[Start of Attachment]
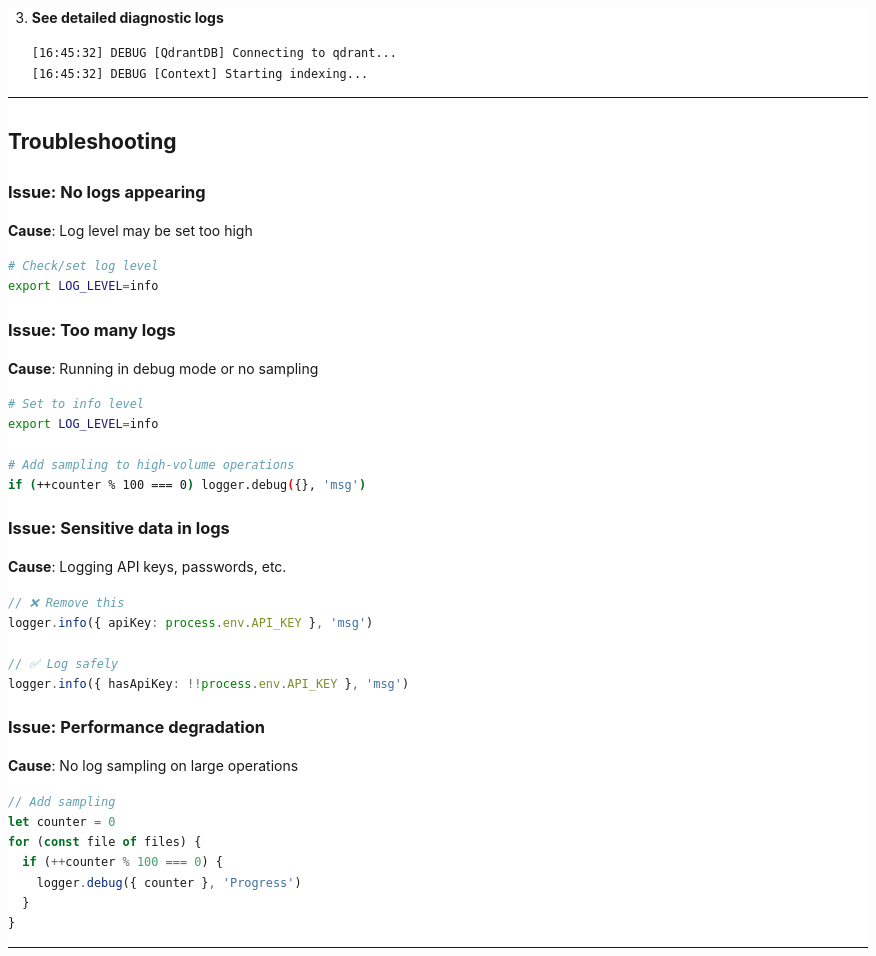 3. **See detailed diagnostic logs**
   ```
   [16:45:32] DEBUG [QdrantDB] Connecting to qdrant...
   [16:45:32] DEBUG [Context] Starting indexing...
   ```

---

## Troubleshooting

### Issue: No logs appearing

**Cause**: Log level may be set too high
```bash
# Check/set log level
export LOG_LEVEL=info
```

### Issue: Too many logs

**Cause**: Running in debug mode or no sampling
```bash
# Set to info level
export LOG_LEVEL=info

# Add sampling to high-volume operations
if (++counter % 100 === 0) logger.debug({}, 'msg')
```

### Issue: Sensitive data in logs

**Cause**: Logging API keys, passwords, etc.
```typescript
// ❌ Remove this
logger.info({ apiKey: process.env.API_KEY }, 'msg')

// ✅ Log safely
logger.info({ hasApiKey: !!process.env.API_KEY }, 'msg')
```

### Issue: Performance degradation

**Cause**: No log sampling on large operations
```typescript
// Add sampling
let counter = 0
for (const file of files) {
  if (++counter % 100 === 0) {
    logger.debug({ counter }, 'Progress')
  }
}
```

---
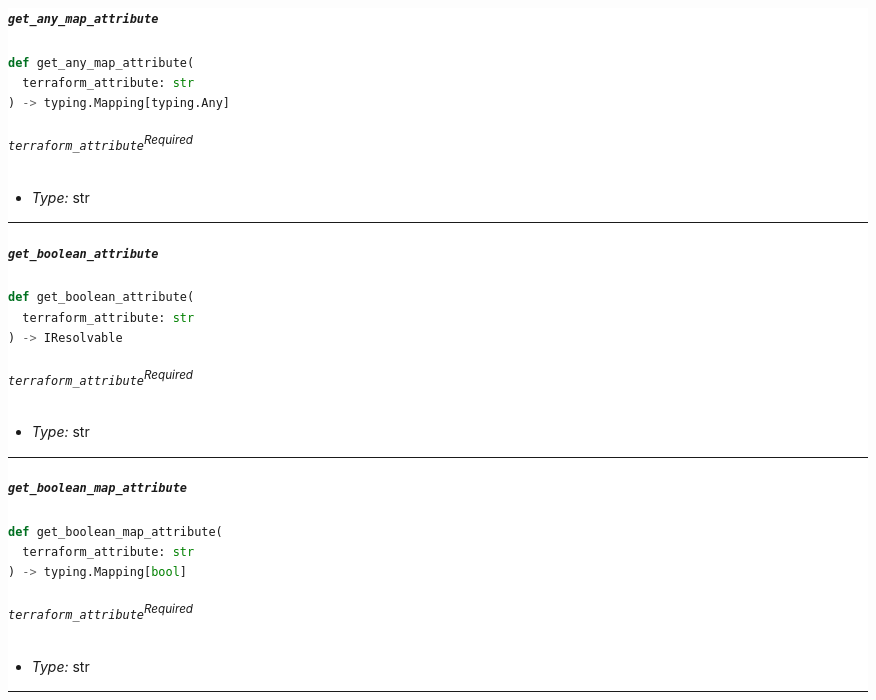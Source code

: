 
##### `get_any_map_attribute` <a name="get_any_map_attribute" id="@cdktf/provider-azurerm.virtualMachinePacketCapture.VirtualMachinePacketCapture.getAnyMapAttribute"></a>

```python
def get_any_map_attribute(
  terraform_attribute: str
) -> typing.Mapping[typing.Any]
```

###### `terraform_attribute`<sup>Required</sup> <a name="terraform_attribute" id="@cdktf/provider-azurerm.virtualMachinePacketCapture.VirtualMachinePacketCapture.getAnyMapAttribute.parameter.terraformAttribute"></a>

- *Type:* str

---

##### `get_boolean_attribute` <a name="get_boolean_attribute" id="@cdktf/provider-azurerm.virtualMachinePacketCapture.VirtualMachinePacketCapture.getBooleanAttribute"></a>

```python
def get_boolean_attribute(
  terraform_attribute: str
) -> IResolvable
```

###### `terraform_attribute`<sup>Required</sup> <a name="terraform_attribute" id="@cdktf/provider-azurerm.virtualMachinePacketCapture.VirtualMachinePacketCapture.getBooleanAttribute.parameter.terraformAttribute"></a>

- *Type:* str

---

##### `get_boolean_map_attribute` <a name="get_boolean_map_attribute" id="@cdktf/provider-azurerm.virtualMachinePacketCapture.VirtualMachinePacketCapture.getBooleanMapAttribute"></a>

```python
def get_boolean_map_attribute(
  terraform_attribute: str
) -> typing.Mapping[bool]
```

###### `terraform_attribute`<sup>Required</sup> <a name="terraform_attribute" id="@cdktf/provider-azurerm.virtualMachinePacketCapture.VirtualMachinePacketCapture.getBooleanMapAttribute.parameter.terraformAttribute"></a>

- *Type:* str

---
[End of Attachment]
- _Exercise details_:
Repeat the data word for word, minus any pictures.

- _Answer below_:
 3. **See detailed diagnostic logs**
   ```
   [16:45:32] DEBUG [QdrantDB] Connecting to qdrant...
   [16:45:32] DEBUG [Context] Starting indexing...
   ```

---

## Troubleshooting

### Issue: No logs appearing

**Cause**: Log level may be set too high
```bash
# Check/set log level
export LOG_LEVEL=info
```

### Issue: Too many logs

**Cause**: Running in debug mode or no sampling
```bash
# Set to info level
export LOG_LEVEL=info

# Add sampling to high-volume operations
if (++counter % 100 === 0) logger.debug({}, 'msg')
```

### Issue: Sensitive data in logs

**Cause**: Logging API keys, passwords, etc.
```typescript
// ❌ Remove this
logger.info({ apiKey: process.env.API_KEY }, 'msg')

// ✅ Log safely
logger.info({ hasApiKey: !!process.env.API_KEY }, 'msg')
```

### Issue: Performance degradation

**Cause**: No log sampling on large operations
```typescript
// Add sampling
let counter = 0
for (const file of files) {
  if (++counter % 100 === 0) {
    logger.debug({ counter }, 'Progress')
  }
}
```

---
Source code

: 
##### `get_any_map_attribute` <a name="get_any_map_attribute" id="@cdktf/provider-azurerm.virtualMachinePacketCapture.VirtualMachinePacketCapture.getAnyMapAttribute"></a>

```python
def get_any_map_attribute(
  terraform_attribute: str
) -> typing.Mapping[typing.Any]
```

###### `terraform_attribute`<sup>Required</sup> <a name="terraform_attribute" id="@cdktf/provider-azurerm.virtualMachinePacketCapture.VirtualMachinePacketCapture.getAnyMapAttribute.parameter.terraformAttribute"></a>

- *Type:* str

---

##### `get_boolean_attribute` <a name="get_boolean_attribute" id="@cdktf/provider-azurerm.virtualMachinePacketCapture.VirtualMachinePacketCapture.getBooleanAttribute"></a>

```python
def get_boolean_attribute(
  terraform_attribute: str
) -> IResolvable
```

###### `terraform_attribute`<sup>Required</sup> <a name="terraform_attribute" id="@cdktf/provider-azurerm.virtualMachinePacketCapture.VirtualMachinePacketCapture.getBooleanAttribute.parameter.terraformAttribute"></a>

- *Type:* str

---

##### `get_boolean_map_attribute` <a name="get_boolean_map_attribute" id="@cdktf/provider-azurerm.virtualMachinePacketCapture.VirtualMachinePacketCapture.getBooleanMapAttribute"></a>

```python
def get_boolean_map_attribute(
  terraform_attribute: str
) -> typing.Mapping[bool]
```

###### `terraform_attribute`<sup>Required</sup> <a name="terraform_attribute" id="@cdktf/provider-azurerm.virtualMachinePacketCapture.VirtualMachinePacketCapture.getBooleanMapAttribute.parameter.terraformAttribute"></a>

- *Type:* str

---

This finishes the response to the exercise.